こういう文化・カルチャーが好きだという方はサイバーエージェントが合うかと思います。 ⇒サイバーエージェントへの転職を考える方はこちら Twitterで丁度藤田社長のbotが呟いていたので、こちら追記しておきます。

2013/01/15追記 成長とか抽象的な言葉を出して、求人する企業が多いですが 実は『文化の構築こそが人を引きつけ、人をとどまらせる唯一の方法』かもしれないと自分は考えていて、 かなりわかりやすい例だと思います。

人を評価するということ

マズローの5段階欲求のピラミッドの上から2番目に自我欲求というものがあります。 【参考】 Resource Center : リソースセンター : マズローの欲求段階説

これは簡単に言えば他の人から認められたいという欲求の事です。

会社や組織に入らなくても誰しもが持っていますよね。 自分が会社に勤めているのであれば努力を正当に評価されたいと誰しもが思っているはずです。 そこで重要なのが評価制度・何をもって努力を評価するかを決める事だと思います。

上記で挙げているサイバーエージェントはそこの評価も極めて透明で、 社員もモチベーションのコントロールがしやすいのではないでしょうか。

サイバーエージェントは色々な子会社を作って優秀な人やまだ経験が浅いがポテンシャルの高い人を 採用しているのでこれだけの成長ができたのでしょう。

またフラットな社風と言っている会社は多いですが、 誰の給料であっても透明化し、努力が反映される・これをやれば評価されるという軸がなければ 受け身な人には良いですが、自分から提案していくようなポジティブな人はどんどん離れていくでしょう。

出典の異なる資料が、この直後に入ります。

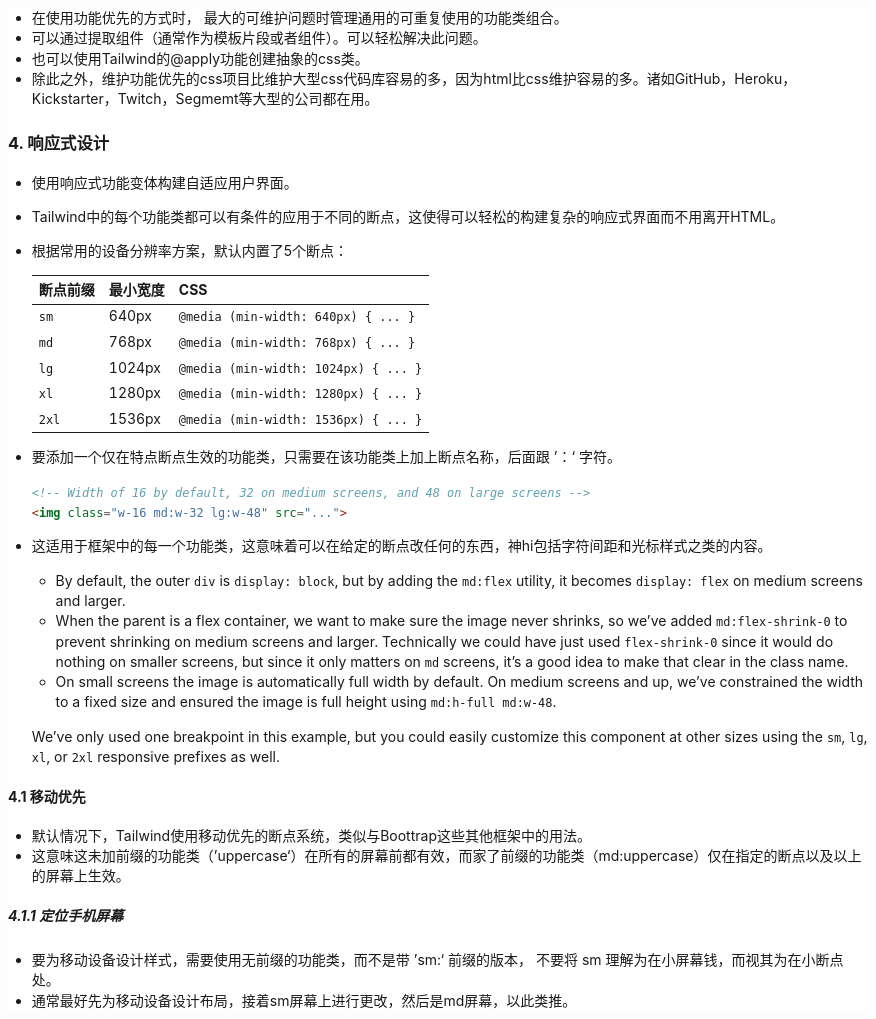 - 在使用功能优先的方式时， 最大的可维护问题时管理通用的可重复使用的功能类组合。
- 可以通过提取组件（通常作为模板片段或者组件）。可以轻松解决此问题。
- 也可以使用Tailwind的@apply功能创建抽象的css类。
- 除此之外，维护功能优先的css项目比维护大型css代码库容易的多，因为html比css维护容易的多。诸如GitHub，Heroku，Kickstarter，Twitch，Segmemt等大型的公司都在用。

### 4. 响应式设计

- 使用响应式功能变体构建自适应用户界面。

- Tailwind中的每个功能类都可以有条件的应用于不同的断点，这使得可以轻松的构建复杂的响应式界面而不用离开HTML。

- 根据常用的设备分辨率方案，默认内置了5个断点：

  | 断点前缀 | 最小宽度 | CSS                                  |
  | -------- | -------- | ------------------------------------ |
  | `sm`     | 640px    | `@media (min-width: 640px) { ... }`  |
  | `md`     | 768px    | `@media (min-width: 768px) { ... }`  |
  | `lg`     | 1024px   | `@media (min-width: 1024px) { ... }` |
  | `xl`     | 1280px   | `@media (min-width: 1280px) { ... }` |
  | `2xl`    | 1536px   | `@media (min-width: 1536px) { ... }` |

- 要添加一个仅在特点断点生效的功能类，只需要在该功能类上加上断点名称，后面跟 ’：‘ 字符。

  ```html
  <!-- Width of 16 by default, 32 on medium screens, and 48 on large screens -->
  <img class="w-16 md:w-32 lg:w-48" src="...">
  ```

- 这适用于框架中的每一个功能类，这意味着可以在给定的断点改任何的东西，神hi包括字符间距和光标样式之类的内容。

  - By default, the outer `div` is `display: block`, but by adding the `md:flex` utility, it becomes `display: flex` on medium screens and larger.
  - When the parent is a flex container, we want to make sure the image never shrinks, so we’ve added `md:flex-shrink-0` to prevent shrinking on medium screens and larger. Technically we could have just used `flex-shrink-0` since it would do nothing on smaller screens, but since it only matters on `md` screens, it’s a good idea to make that clear in the class name.
  - On small screens the image is automatically full width by default. On medium screens and up, we’ve constrained the width to a fixed size and ensured the image is full height using `md:h-full md:w-48`.

  We’ve only used one breakpoint in this example, but you could easily customize this component at other sizes using the `sm`, `lg`, `xl`, or `2xl` responsive prefixes as well.

#### 4.1 移动优先

- 默认情况下，Tailwind使用移动优先的断点系统，类似与Boottrap这些其他框架中的用法。
- 这意味这未加前缀的功能类（’uppercase‘）在所有的屏幕前都有效，而家了前缀的功能类（md:uppercase）仅在指定的断点以及以上的屏幕上生效。

##### 4.1.1 定位手机屏幕

- 要为移动设备设计样式，需要使用无前缀的功能类，而不是带 ’sm:‘ 前缀的版本， 不要将 sm 理解为在小屏幕钱，而视其为在小断点处。
- 通常最好先为移动设备设计布局，接着sm屏幕上进行更改，然后是md屏幕，以此类推。
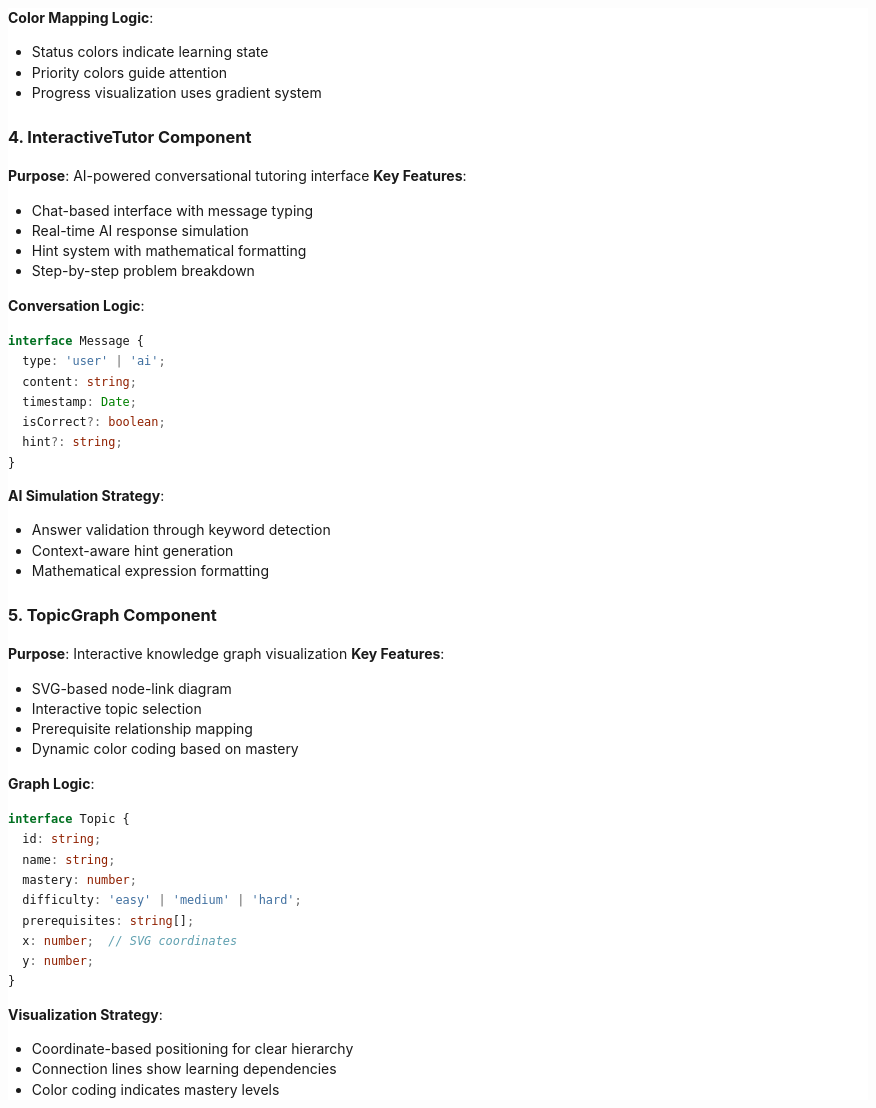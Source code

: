 **Color Mapping Logic**:
- Status colors indicate learning state
- Priority colors guide attention
- Progress visualization uses gradient system

### 4. InteractiveTutor Component
**Purpose**: AI-powered conversational tutoring interface
**Key Features**:
- Chat-based interface with message typing
- Real-time AI response simulation
- Hint system with mathematical formatting
- Step-by-step problem breakdown

**Conversation Logic**:
```typescript
interface Message {
  type: 'user' | 'ai';
  content: string;
  timestamp: Date;
  isCorrect?: boolean;
  hint?: string;
}
```

**AI Simulation Strategy**:
- Answer validation through keyword detection
- Context-aware hint generation
- Mathematical expression formatting

### 5. TopicGraph Component
**Purpose**: Interactive knowledge graph visualization
**Key Features**:
- SVG-based node-link diagram
- Interactive topic selection
- Prerequisite relationship mapping
- Dynamic color coding based on mastery

**Graph Logic**:
```typescript
interface Topic {
  id: string;
  name: string;
  mastery: number;
  difficulty: 'easy' | 'medium' | 'hard';
  prerequisites: string[];
  x: number;  // SVG coordinates
  y: number;
}
```

**Visualization Strategy**:
- Coordinate-based positioning for clear hierarchy
- Connection lines show learning dependencies
- Color coding indicates mastery levels
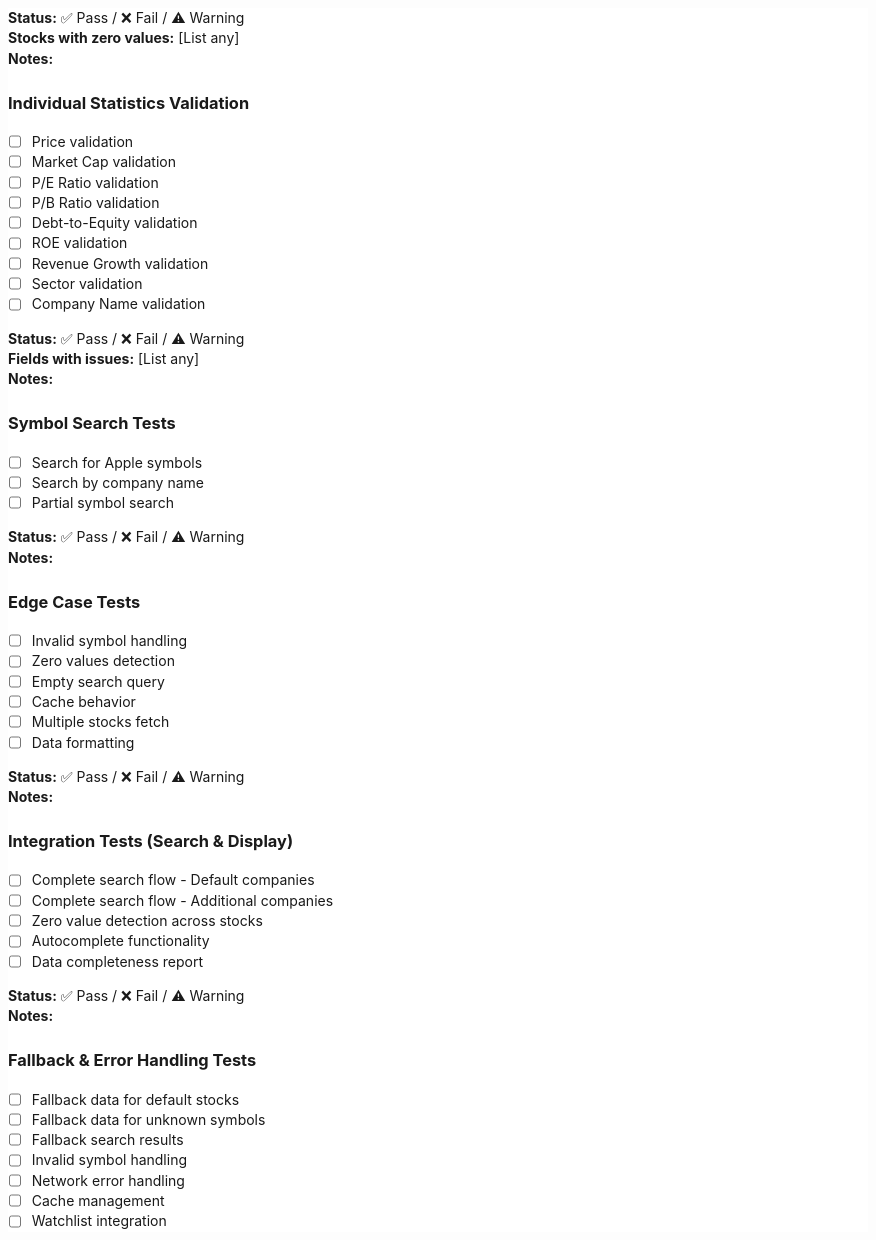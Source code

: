 **Status:** ✅ Pass / ❌ Fail / ⚠️ Warning  
**Stocks with zero values:** [List any]  
**Notes:**

### Individual Statistics Validation
- [ ] Price validation
- [ ] Market Cap validation
- [ ] P/E Ratio validation
- [ ] P/B Ratio validation
- [ ] Debt-to-Equity validation
- [ ] ROE validation
- [ ] Revenue Growth validation
- [ ] Sector validation
- [ ] Company Name validation

**Status:** ✅ Pass / ❌ Fail / ⚠️ Warning  
**Fields with issues:** [List any]  
**Notes:**

### Symbol Search Tests
- [ ] Search for Apple symbols
- [ ] Search by company name
- [ ] Partial symbol search

**Status:** ✅ Pass / ❌ Fail / ⚠️ Warning  
**Notes:**

### Edge Case Tests
- [ ] Invalid symbol handling
- [ ] Zero values detection
- [ ] Empty search query
- [ ] Cache behavior
- [ ] Multiple stocks fetch
- [ ] Data formatting

**Status:** ✅ Pass / ❌ Fail / ⚠️ Warning  
**Notes:**

### Integration Tests (Search & Display)
- [ ] Complete search flow - Default companies
- [ ] Complete search flow - Additional companies
- [ ] Zero value detection across stocks
- [ ] Autocomplete functionality
- [ ] Data completeness report

**Status:** ✅ Pass / ❌ Fail / ⚠️ Warning  
**Notes:**

### Fallback & Error Handling Tests
- [ ] Fallback data for default stocks
- [ ] Fallback data for unknown symbols
- [ ] Fallback search results
- [ ] Invalid symbol handling
- [ ] Network error handling
- [ ] Cache management
- [ ] Watchlist integration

サイバーエージェントの社風や文化を知ることができる書籍としてはこちらがおすすめです。入社前にサイバーエージェント社員に配られているということは有名です。

企業を先導するということ

上記で企業の帰属意識を高めるためには、文化・理念が必要で それを構築するのはリーダーやマネージャであると述べました。

リーダーの役割はシンプルです。 あの、マッキンゼーに入り、ハーバードでMBAまでとったDeNA社長の南場さんは 社長になったら役割が変わり、どれだけ好かれるかだと考えたそうです。 これはその通りだと思いますし、合理的な判断ですよね。

今のDeNAの成長や勢いを見ていると、まさに社員にもクライアントにもユーザーにも好かれる企業 なのだと感じます。 この好かれるということの具体的な手法がまた難しいのかもしれませんが、 好かれ方というのは人によっても違いますので記述は避けますが。

基本的には奢らず、面倒見が良く、真剣に向き合ってくれる。 これに尽きるのではないでしょうか。  組織の帰属意識について、拙い文章を書いてしまいましたが、 帰属意識を高める方法は、

一言でまとめると理念や文化を構築し、浸透させ、1つの方向に先導する リーダーが必要であり、小さな事であっても評価する軸を設けるという事ではないでしょうか。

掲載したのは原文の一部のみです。